You have been given this leaflet because you are a carrier of Sickle Cell Disease (SCD) and are pregnant.
The information in this leaflet will explain how we care for people with SCD during pregnancy.
What is sickle cell disease (SCD)?
It is a blood disorder caused by a difference in the red blood cell pigment, haemoglobin, which carries oxygen around the body.
Normal red blood cells are round and flexible whereas in sickle cell disease, cells become rigid and crescent, or ‘sickle’ shaped.
These different cells cannot pass through blood vessels as easily, causing clogging of blood vessels. This is associated with episodes of pain, known as ‘crisis’.
The different cells are broken down by the body but not replaced quickly enough, leading to a shortage of red blood cells and haemoglobin, known as ‘anaemia’.

What causes sickle cell disease?
SCD is a genetic condition. It is caused by an difference in the gene that codes for haemoglobin. Everyone has two copies of the haemoglobin gene, one gene is inherited from your mother and one is inherited from your father. If a person has two of the different genes it will lead to the development of sickle cell disease.
Some people may have only one different gene and one typical gene, these people are known as ‘carriers’ or as having the sickle cell trait. Carriers will not develop sickle cell disease and are well in themselves, but there is a chance that they could pass the different gene on to their children.

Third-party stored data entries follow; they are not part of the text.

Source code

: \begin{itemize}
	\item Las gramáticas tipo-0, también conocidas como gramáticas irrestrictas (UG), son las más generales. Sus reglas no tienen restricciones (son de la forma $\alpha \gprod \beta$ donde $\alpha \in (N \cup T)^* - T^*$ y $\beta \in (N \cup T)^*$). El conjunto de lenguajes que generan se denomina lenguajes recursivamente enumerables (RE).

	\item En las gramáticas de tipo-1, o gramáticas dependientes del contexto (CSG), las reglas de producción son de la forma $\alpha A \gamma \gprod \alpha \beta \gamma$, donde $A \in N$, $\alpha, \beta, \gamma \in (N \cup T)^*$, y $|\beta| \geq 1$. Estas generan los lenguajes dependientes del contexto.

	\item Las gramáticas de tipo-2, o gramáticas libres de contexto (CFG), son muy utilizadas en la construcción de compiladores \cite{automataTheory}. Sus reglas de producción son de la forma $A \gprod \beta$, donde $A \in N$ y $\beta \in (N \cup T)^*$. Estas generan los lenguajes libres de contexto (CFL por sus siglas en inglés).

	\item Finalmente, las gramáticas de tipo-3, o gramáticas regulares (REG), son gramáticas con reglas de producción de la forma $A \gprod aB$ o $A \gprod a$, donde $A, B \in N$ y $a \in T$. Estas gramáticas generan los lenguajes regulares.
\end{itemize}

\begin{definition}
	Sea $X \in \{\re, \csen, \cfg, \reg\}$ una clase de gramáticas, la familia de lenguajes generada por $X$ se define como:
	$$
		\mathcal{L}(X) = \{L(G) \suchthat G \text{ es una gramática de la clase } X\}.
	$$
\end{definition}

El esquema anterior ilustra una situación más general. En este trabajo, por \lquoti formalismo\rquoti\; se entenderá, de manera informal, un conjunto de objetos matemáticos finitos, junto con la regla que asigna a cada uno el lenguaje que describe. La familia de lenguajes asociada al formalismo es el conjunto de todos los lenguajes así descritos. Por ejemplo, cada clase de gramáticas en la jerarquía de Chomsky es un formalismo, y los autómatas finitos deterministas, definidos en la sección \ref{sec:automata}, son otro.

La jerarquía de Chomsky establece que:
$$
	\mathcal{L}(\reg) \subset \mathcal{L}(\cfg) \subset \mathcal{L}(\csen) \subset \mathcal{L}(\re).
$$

Will sickle cell disease be passed on to my child?
It is important that the father of the baby is tested to check whether they have the sickle cell gene. If both parents have the sickle cell gene, there is a risk that the baby can get SCD. If you have SCD but your partner does not have the different gene, then your baby will have the trait and be a carrier.

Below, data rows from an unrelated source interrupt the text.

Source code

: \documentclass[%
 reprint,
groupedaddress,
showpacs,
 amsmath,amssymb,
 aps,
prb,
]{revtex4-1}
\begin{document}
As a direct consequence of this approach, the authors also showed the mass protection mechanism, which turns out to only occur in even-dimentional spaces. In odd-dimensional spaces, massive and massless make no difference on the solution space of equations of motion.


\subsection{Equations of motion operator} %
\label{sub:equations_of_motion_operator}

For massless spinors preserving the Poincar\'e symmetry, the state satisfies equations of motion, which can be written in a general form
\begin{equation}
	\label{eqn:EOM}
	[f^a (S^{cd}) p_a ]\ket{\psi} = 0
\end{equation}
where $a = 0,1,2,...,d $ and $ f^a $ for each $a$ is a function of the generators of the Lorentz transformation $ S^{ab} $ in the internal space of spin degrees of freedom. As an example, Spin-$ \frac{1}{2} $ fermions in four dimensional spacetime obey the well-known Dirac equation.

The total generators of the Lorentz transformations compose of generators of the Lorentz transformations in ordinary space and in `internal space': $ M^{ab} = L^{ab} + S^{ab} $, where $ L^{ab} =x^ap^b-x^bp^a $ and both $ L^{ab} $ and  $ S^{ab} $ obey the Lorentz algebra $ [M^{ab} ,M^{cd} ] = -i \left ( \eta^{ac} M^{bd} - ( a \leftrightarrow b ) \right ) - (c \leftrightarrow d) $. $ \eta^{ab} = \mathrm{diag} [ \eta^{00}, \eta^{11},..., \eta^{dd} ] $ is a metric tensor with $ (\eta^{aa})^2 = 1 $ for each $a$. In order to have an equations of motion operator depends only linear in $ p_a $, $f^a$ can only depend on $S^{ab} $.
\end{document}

How does pregnancy affect sickle cell disease?
Pregnancy puts extra stress on the body and as a result SCD can get worse with an increase in the how often you have acute painful crises. Also, you can become more anaemic during pregnancy. This is due to an increase in plasma volume compared to the increase in red blood cells, causing the blood to become diluted and the amount of haemoglobin to decline.
How does sickle cell disease affect pregnancy?
Most women with SCD have a safe pregnancy with few serious complications owing to appropriate, coordinated care from the haematologist, obstetrician, nurses and midwife. It is important to plan ahead and discuss your plans for having a baby with your haematologist. This is so that your health status can be optimised before pregnancy, in order to increase your chances of having a healthy and successful pregnancy.
Sometimes sickle cell disease can cause serious complications in pregnancy, which can be divided into fetal, maternal and pregnancy-related complications.
Fetal complications
SCD affects the ability of red blood cells to carry oxygen that is particularly important in pregnancy.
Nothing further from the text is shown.